La persona que pierde a un ser querido pasa por toda una gama de emociones y adopta diferentes comportamientos: en algunas de ellas la manifestación del duelo sigue primero las normas sociales; en otras predomina el estado de shock; algunos manifiestan el deseo de devolver al ser querido a la vida; otros buscan su presencia activamente o tras una aceptación inicial niegan la desaparición, mientras que otros lo aceptan como una fatalidad: “Estaba escrito, le llegó su hora, era su destino”. Hasta la intensidad del dolor puede variar considerablemente de una persona a otra, con arreglo a los siguientes factores:
- El género y la aptitud de la persona para sentir emociones
- Su aptitud para expresarlos
- La cultura de su medio social sobre la expresión de las emociones
- Los contextos socioculturales
Castelli (6) subraya, con pertinencia, que se han elaborado distintos modelos que coinciden en el contenido pero divergen en la clasificación de las manifestaciones y la delimitación de las fases del duelo. Estudios empíricos muestran cómo la sucesión de las fases de duelo y su duración pueden variar sensiblemente. Las etapas dan una imagen de sencillez y de evolución lineal que, la mayoría de las veces, no se encuentra en los procesos de duelo.

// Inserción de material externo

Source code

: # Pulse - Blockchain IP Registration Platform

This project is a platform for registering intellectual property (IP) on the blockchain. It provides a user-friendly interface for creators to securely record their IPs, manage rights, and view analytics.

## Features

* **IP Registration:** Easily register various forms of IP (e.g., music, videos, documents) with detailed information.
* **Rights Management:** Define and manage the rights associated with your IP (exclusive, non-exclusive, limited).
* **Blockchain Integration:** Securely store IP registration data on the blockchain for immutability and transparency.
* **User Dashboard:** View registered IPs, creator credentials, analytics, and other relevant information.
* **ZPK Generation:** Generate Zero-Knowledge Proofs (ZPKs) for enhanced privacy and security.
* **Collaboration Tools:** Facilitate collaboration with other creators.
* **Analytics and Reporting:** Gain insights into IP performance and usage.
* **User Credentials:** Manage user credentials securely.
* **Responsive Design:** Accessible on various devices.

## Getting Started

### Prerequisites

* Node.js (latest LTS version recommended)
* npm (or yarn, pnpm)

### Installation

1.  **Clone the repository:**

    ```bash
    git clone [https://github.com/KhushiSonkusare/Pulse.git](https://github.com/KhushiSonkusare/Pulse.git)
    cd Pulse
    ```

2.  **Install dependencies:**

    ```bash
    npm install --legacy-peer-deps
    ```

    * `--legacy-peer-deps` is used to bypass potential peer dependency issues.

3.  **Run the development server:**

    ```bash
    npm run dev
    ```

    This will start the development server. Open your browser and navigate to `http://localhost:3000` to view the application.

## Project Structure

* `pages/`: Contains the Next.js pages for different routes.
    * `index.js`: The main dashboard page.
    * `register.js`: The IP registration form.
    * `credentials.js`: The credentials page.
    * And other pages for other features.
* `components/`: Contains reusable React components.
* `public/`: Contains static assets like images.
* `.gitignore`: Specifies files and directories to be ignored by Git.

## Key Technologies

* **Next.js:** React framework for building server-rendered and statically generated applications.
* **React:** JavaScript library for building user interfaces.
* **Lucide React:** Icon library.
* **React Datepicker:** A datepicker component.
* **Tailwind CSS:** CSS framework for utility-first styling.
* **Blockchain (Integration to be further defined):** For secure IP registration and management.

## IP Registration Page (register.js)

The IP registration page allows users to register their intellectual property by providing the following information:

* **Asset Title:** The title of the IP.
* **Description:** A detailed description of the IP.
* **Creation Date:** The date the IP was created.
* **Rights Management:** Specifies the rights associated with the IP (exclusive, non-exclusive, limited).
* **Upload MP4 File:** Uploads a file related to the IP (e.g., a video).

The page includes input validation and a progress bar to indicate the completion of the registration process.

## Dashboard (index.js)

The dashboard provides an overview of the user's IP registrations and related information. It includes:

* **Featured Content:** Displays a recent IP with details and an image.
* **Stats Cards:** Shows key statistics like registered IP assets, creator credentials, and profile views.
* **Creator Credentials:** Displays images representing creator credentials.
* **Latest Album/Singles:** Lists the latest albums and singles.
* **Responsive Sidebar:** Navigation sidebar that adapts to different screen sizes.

El duelo, con las limitaciones que acabamos de citar, puede describirse como un proceso a través de los siguientes estadios:
A. estupor o Shock
B. Confusión
C. Búsqueda
D. Aceptación
E. Reintegración
Resulta especialmente importante que el profesional de la salud, en los servicios de urgencia y de cuidados intensivos, reconozca los tres primeros estadios porque la defunción súbita, a menudo, da lugar al estado de shock, la confusión y la búsqueda (cualquiera que sean los estados emocionales que los caracterizan), antes de que los allegados dejen el hospital. Conocer estas fases permite delimitar y responder adecuadamente a las necesidades de la persona en duelo.
El recorrido que se describe a continuación se relaciona principalmente con la confrontación con la muerte súbita de un ser querido pero, salvo las particularidades enunciadas anteriormente, representa las etapas del proceso de duelo, tal como nos la muestra la clínica.
A. estupor o shock
A menudo, el allegado se agarra desesperadamente al paciente fallecido. Asustado, se deshace en lágrimas, empieza a gritar y tiembla todo su cuerpo. Luego se queda inmóvil. Otras veces el anuncio de la mala noticia provoca una ausencia aparente de emociones y pensamientos. Se trata de reacciones normales que expresan un intento de protegerse contra una multitud de sentimientos abrumadores.
Puede suceder que la persona no sólo se encuentre en estado de shock, sino que también sea incapaz de comprender realmente lo que pasó. La duración e intensidad de esta fase son reveladoras de la amplitud de las dificultades que sobrevendrán durante el duelo.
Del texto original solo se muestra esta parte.